Conceived with the world’s biggest stages in mind YMAS have opted for a grittier, more stripped back approach; yet the unabashed lust and emotional turbulence of ‘Plus One’ underline that this is no classic rock nostalgia trip.
Rather, ‘Night People’ is the sound of You Me At Six waving goodbye to their roots, and eyeing up an even brighter future. Though a couple of these songs could have appeared on ‘Cavalier Youth’ – the brittle, beautifully spare ballad ‘Take On The World’ chief among them – there’s a more considered and (whisper it) mature feel to the likes of ‘Heavy Soul’. With its mellow, minimal riffs and understated chorus, it’s easier to imagine that song blasting out on a U.S. road trip than at a boozy club night, and it could serve them well on the airwaves. Producer Jacquire King is best known for his work with Kings Of Leon, so perhaps it’s no coincidence.

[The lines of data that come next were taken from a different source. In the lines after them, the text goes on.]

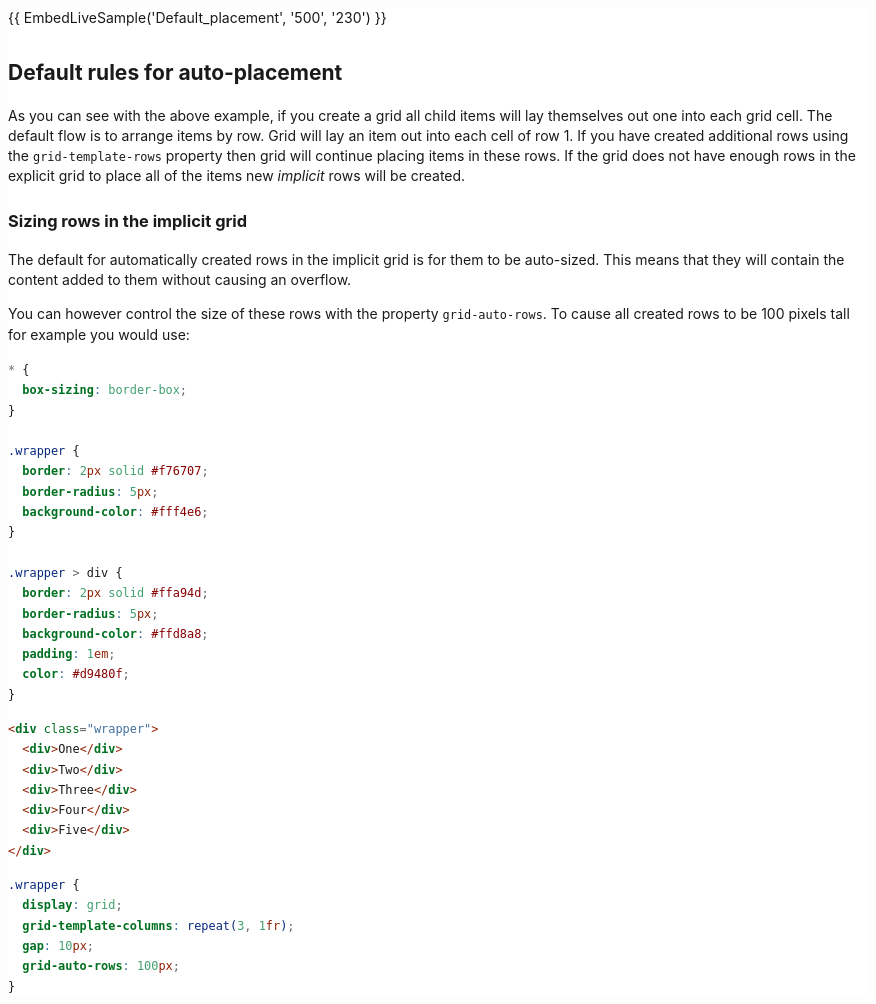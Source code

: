 {{ EmbedLiveSample('Default_placement', '500', '230') }}

## Default rules for auto-placement

As you can see with the above example, if you create a grid all child items will lay themselves out one into each grid cell. The default flow is to arrange items by row. Grid will lay an item out into each cell of row 1. If you have created additional rows using the `grid-template-rows` property then grid will continue placing items in these rows. If the grid does not have enough rows in the explicit grid to place all of the items new _implicit_ rows will be created.

### Sizing rows in the implicit grid

The default for automatically created rows in the implicit grid is for them to be auto-sized. This means that they will contain the content added to them without causing an overflow.

You can however control the size of these rows with the property `grid-auto-rows`. To cause all created rows to be 100 pixels tall for example you would use:

```css hidden
* {
  box-sizing: border-box;
}

.wrapper {
  border: 2px solid #f76707;
  border-radius: 5px;
  background-color: #fff4e6;
}

.wrapper > div {
  border: 2px solid #ffa94d;
  border-radius: 5px;
  background-color: #ffd8a8;
  padding: 1em;
  color: #d9480f;
}
```

```html
<div class="wrapper">
  <div>One</div>
  <div>Two</div>
  <div>Three</div>
  <div>Four</div>
  <div>Five</div>
</div>
```

```css
.wrapper {
  display: grid;
  grid-template-columns: repeat(3, 1fr);
  gap: 10px;
  grid-auto-rows: 100px;
}
```
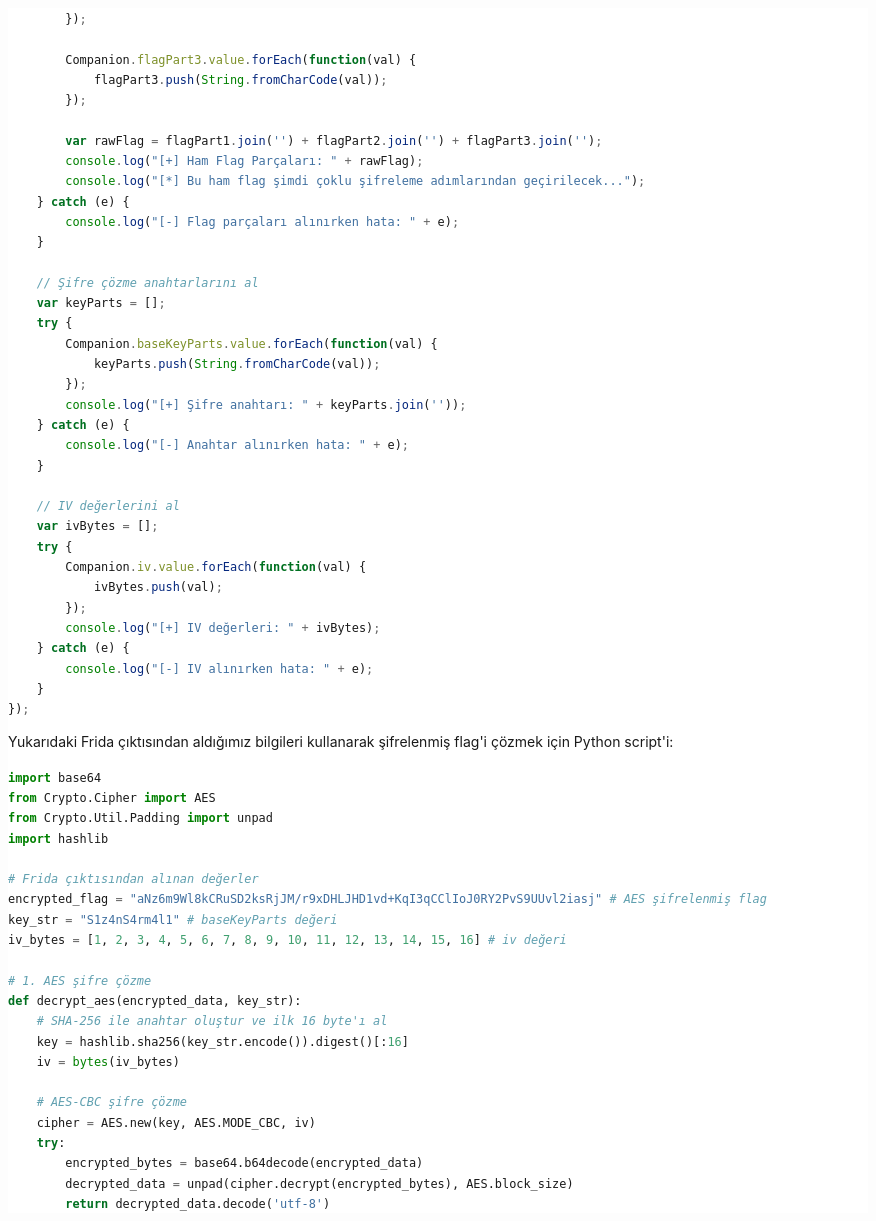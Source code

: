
 ```javascript
        });
        
        Companion.flagPart3.value.forEach(function(val) {
            flagPart3.push(String.fromCharCode(val));
        });
        
        var rawFlag = flagPart1.join('') + flagPart2.join('') + flagPart3.join('');
        console.log("[+] Ham Flag Parçaları: " + rawFlag);
        console.log("[*] Bu ham flag şimdi çoklu şifreleme adımlarından geçirilecek...");
    } catch (e) {
        console.log("[-] Flag parçaları alınırken hata: " + e);
    }
    
    // Şifre çözme anahtarlarını al
    var keyParts = [];
    try {
        Companion.baseKeyParts.value.forEach(function(val) {
            keyParts.push(String.fromCharCode(val));
        });
        console.log("[+] Şifre anahtarı: " + keyParts.join(''));
    } catch (e) {
        console.log("[-] Anahtar alınırken hata: " + e);
    }
    
    // IV değerlerini al
    var ivBytes = [];
    try {
        Companion.iv.value.forEach(function(val) {
            ivBytes.push(val);
        });
        console.log("[+] IV değerleri: " + ivBytes);
    } catch (e) {
        console.log("[-] IV alınırken hata: " + e);
    }
});
```

Yukarıdaki Frida çıktısından aldığımız bilgileri kullanarak şifrelenmiş flag'i çözmek için Python script'i:

```python
import base64
from Crypto.Cipher import AES
from Crypto.Util.Padding import unpad
import hashlib

# Frida çıktısından alınan değerler
encrypted_flag = "aNz6m9Wl8kCRuSD2ksRjJM/r9xDHLJHD1vd+KqI3qCClIoJ0RY2PvS9UUvl2iasj" # AES şifrelenmiş flag
key_str = "S1z4nS4rm4l1" # baseKeyParts değeri
iv_bytes = [1, 2, 3, 4, 5, 6, 7, 8, 9, 10, 11, 12, 13, 14, 15, 16] # iv değeri

# 1. AES şifre çözme
def decrypt_aes(encrypted_data, key_str):
    # SHA-256 ile anahtar oluştur ve ilk 16 byte'ı al
    key = hashlib.sha256(key_str.encode()).digest()[:16]
    iv = bytes(iv_bytes)
    
    # AES-CBC şifre çözme
    cipher = AES.new(key, AES.MODE_CBC, iv)
    try:
        encrypted_bytes = base64.b64decode(encrypted_data)
        decrypted_data = unpad(cipher.decrypt(encrypted_bytes), AES.block_size)
        return decrypted_data.decode('utf-8')
```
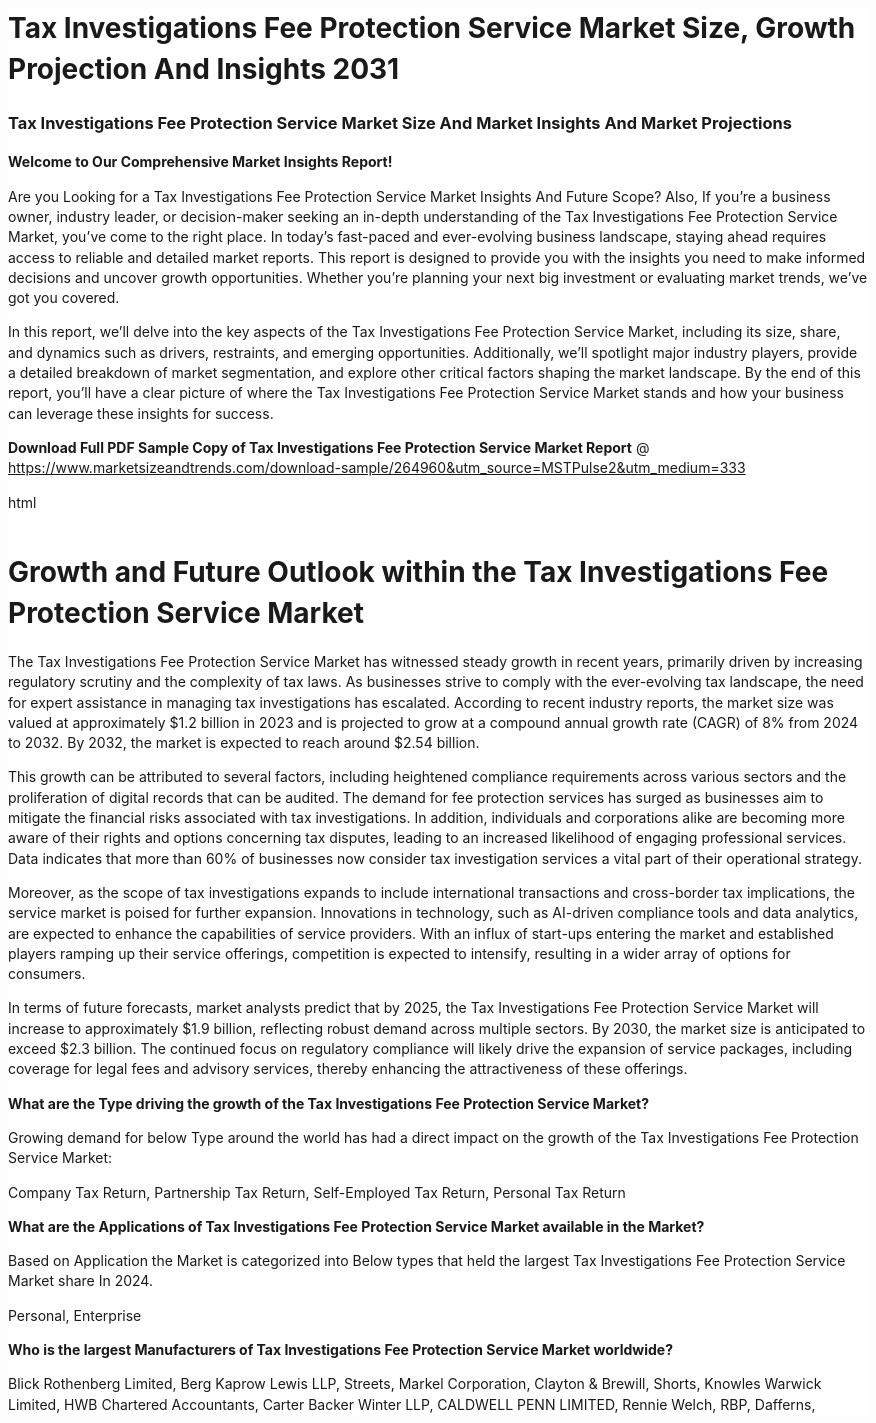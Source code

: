 <h1>Tax Investigations Fee Protection Service Market Size, Growth Projection And Insights 2031</h1><div class="" data-test-id=""><h3><span class="">Tax Investigations Fee Protection Service Market Size And Market Insights And Market Projections</span></h3></div><div class="" data-test-id=""><p><strong>Welcome to Our Comprehensive Market Insights Report!</strong></p><p>Are you Looking for a Tax Investigations Fee Protection Service Market Insights And Future Scope? Also, If you&rsquo;re a business owner, industry leader, or decision-maker seeking an in-depth understanding of the Tax Investigations Fee Protection Service Market, you&rsquo;ve come to the right place. In today&rsquo;s fast-paced and ever-evolving business landscape, staying ahead requires access to reliable and detailed market reports. This report is designed to provide you with the insights you need to make informed decisions and uncover growth opportunities. Whether you&rsquo;re planning your next big investment or evaluating market trends, we&rsquo;ve got you covered.</p><p>In this report, we&rsquo;ll delve into the key aspects of the Tax Investigations Fee Protection Service Market, including its size, share, and dynamics such as drivers, restraints, and emerging opportunities. Additionally, we&rsquo;ll spotlight major industry players, provide a detailed breakdown of market segmentation, and explore other critical factors shaping the market landscape. By the end of this report, you&rsquo;ll have a clear picture of where the Tax Investigations Fee Protection Service Market stands and how your business can leverage these insights for success.</p><p><strong>Download Full PDF Sample Copy of Tax Investigations Fee Protection Service Market Report</strong> @ <a href="https://www.marketsizeandtrends.com/download-sample/264960&utm_source=MSTPulse2&utm_medium=333" target="_blank">https://www.marketsizeandtrends.com/download-sample/264960&utm_source=MSTPulse2&utm_medium=333</a></p></div><div class="" data-test-id=""><p><span class="">html<html><head> <title>Growth and Future Outlook of Tax Investigations Fee Protection Service Market</title></head><body> <h1>Growth and Future Outlook within the Tax Investigations Fee Protection Service Market</h1> <p>The Tax Investigations Fee Protection Service Market has witnessed steady growth in recent years, primarily driven by increasing regulatory scrutiny and the complexity of tax laws. As businesses strive to comply with the ever-evolving tax landscape, the need for expert assistance in managing tax investigations has escalated. According to recent industry reports, the market size was valued at approximately $1.2 billion in 2023 and is projected to grow at a compound annual growth rate (CAGR) of 8% from 2024 to 2032. By 2032, the market is expected to reach around $2.54 billion.</p> <p>This growth can be attributed to several factors, including heightened compliance requirements across various sectors and the proliferation of digital records that can be audited. The demand for fee protection services has surged as businesses aim to mitigate the financial risks associated with tax investigations. In addition, individuals and corporations alike are becoming more aware of their rights and options concerning tax disputes, leading to an increased likelihood of engaging professional services. Data indicates that more than 60% of businesses now consider tax investigation services a vital part of their operational strategy.</p> <p><strong></strong></p> <p>Moreover, as the scope of tax investigations expands to include international transactions and cross-border tax implications, the service market is poised for further expansion. Innovations in technology, such as AI-driven compliance tools and data analytics, are expected to enhance the capabilities of service providers. With an influx of start-ups entering the market and established players ramping up their service offerings, competition is expected to intensify, resulting in a wider array of options for consumers.</p> <p>In terms of future forecasts, market analysts predict that by 2025, the Tax Investigations Fee Protection Service Market will increase to approximately $1.9 billion, reflecting robust demand across multiple sectors. By 2030, the market size is anticipated to exceed $2.3 billion. The continued focus on regulatory compliance will likely drive the expansion of service packages, including coverage for legal fees and advisory services, thereby enhancing the attractiveness of these offerings.</p></body></html></span></p><p><strong><span class="">What are the&nbsp;Type driving the growth of the Tax Investigations Fee Protection Service Market?</span></strong></p></div><div class="" data-test-id=""><p><span class="">Growing demand for below Type around the world has had a direct impact on the growth of the Tax Investigations Fee Protection Service Market:</span></p></div><div class="" data-test-id=""><p>Company Tax Return, Partnership Tax Return, Self-Employed Tax Return, Personal Tax Return</p><p><span class=""><strong>What are the&nbsp;Applications&nbsp;of Tax Investigations Fee Protection Service Market available in the Market?</strong></span></p></div><div class="" data-test-id=""><p><span class="">Based on Application the Market is categorized into Below types that held the largest Tax Investigations Fee Protection Service Market share In 2024.</span></p></div><div class="" data-test-id=""><p><span class="">Personal, Enterprise</span></p><p><span class=""><strong>Who is the largest Manufacturers of Tax Investigations Fee Protection Service Market worldwide?</strong></span></p></div><div class="" data-test-id=""><p><span class="">Blick Rothenberg Limited, Berg Kaprow Lewis LLP, Streets, Markel Corporation, Clayton & Brewill, Shorts, Knowles Warwick Limited, HWB Chartered Accountants, Carter Backer Winter LLP, CALDWELL PENN LIMITED, Rennie Welch, RBP, Dafferns,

If that sounds worrying – ‘grown up’ all too often translates as ‘boring’ – it really shouldn’t be. Yes, the band are moving on and branching out, but they’re doing so in a way that feels largely natural and unforced.
From the wistful reflections of ‘Brand New’ (“If your past calls, don’t you pick it up / It’s got nothing new to say,”) to the seething slow-burn of ‘Spell It Out’ (“My darkest days have come and pulled me under / I want my moment in the sun,”) Josh’s lyrics sound as intimate as ever, navigating around the clichés that have occasionally dogged him in the past. Hell, even the middling bar-room shuffle of ‘Swear’ comes good on the chorus, while ‘Can’t Hold Back’ is elevated by some ballsy riffs from Chris Miller and Max Helyer. If they lapse into autopilot on occasion, it’s quickly remedied.
Perhaps ‘Night People’ isn’t the album we were expecting from YMAS, but it is the one they wanted (and arguably needed) to make right now. Crammed with skyscraping melodies and moments of spine-tingling poignancy, it stands them in the best possible stead for packing out stadiums and headlining festivals in the near future. They’ve fulfilled their side of the bargain with these 10 songs. Your move, world.